With 'Seven Prepared Pianos for the Seven African Powers', the multi-hyphenate collective transforms MoMA PS1 into a site for spiritual communion.

By Isabel Ling

September 20, 2023

Standing on the Corner: Bembé Secreto, performed at MoMA PS1 on June 3, 2023. Image courtesy MoMA PS1, photo by Marissa Alper.


“I’m trying to return the piano back to its most original form, which is a drum,” Gio Escobar, the frontman of New York City art ensemble Standing on the Corner, tells me in a recent interview.


In the group’s first museum presentation Seven Prepared Pianos for the Seven African Powers, organized by curator Ruba Katrib and on view at MoMA PS1, the piano is transformed into a site for spiritual communion. 

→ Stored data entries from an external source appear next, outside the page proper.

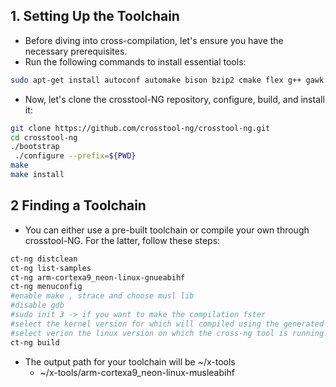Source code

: ## 1. Setting Up the Toolchain

- Before diving into cross-compilation, let's ensure you have the necessary prerequisites. 
- Run the following commands to install essential tools:

```sh
sudo apt-get install autoconf automake bison bzip2 cmake flex g++ gawk gcc gettext git gperf help2man libncurses5-dev libstdc++6 libtool libtool-bin make patch python3-dev rsync texinfo unzip wget xz-utils
```


- Now, let's clone the crosstool-NG repository, configure, build, and install it:
```sh
git clone https://github.com/crosstool-ng/crosstool-ng.git 
cd crosstool-ng 
./bootstrap
 ./configure --prefix=${PWD} 
make 
make install
```



## 2 Finding a Toolchain
- You can either use a pre-built toolchain or compile your own through crosstool-NG. For the latter, follow these steps:

```sh
ct-ng distclean 
ct-ng list-samples 
ct-ng arm-cortexa9_neon-linux-gnueabihf
ct-ng menuconfig
#enable make , strace and choose musl lib
#disable gdb 
#sudo init 3 -> if you want to make the compilation fster
#select the kernel version for which will compiled using the generated toolcahin
#select verion the linux version on which the cross-ng tool is running.
ct-ng build
```

- The output path for your toolchain will be ~/x-tools
    - ~/x-tools/arm-cortexa9_neon-linux-musleabihf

The exhibition centers seven different piano models, each selected for how their physical make-up and acoustic characteristics compliment the distinct personalities of the seven deities they represent. Placed in a circle, the installation is activated through a performance titled Bembé Secreto, which recontextualizes the percussive instrument as a decolonial vessel. “In a way, we are trying to destroy this Eurocentric image of the piano,” adds Escobar.

As an ensemble, Standing on the Corner is amorphous, shifting in membership according to each artistic undertaking. For Seven Prepared Pianos, collaborators included Escobar, Aya Brown, Carly Heywood, Christian Martir, Kat Tom, and Aja Grant. The performance consists of five concert pianists scouted by the collective, as well as Escobar himself playing individually prepared pianos, each composition a sonic offering dedicated to a different African power. The music, a melding of African, Caribbean, and Western musical and spiritual traditions spirals upwards and outwards. Punctuated by the altered instruments’ plinking and metallic vibrations, the performance is an aural narrative unfolding, an invitation into a dizzying encounter with the divine. 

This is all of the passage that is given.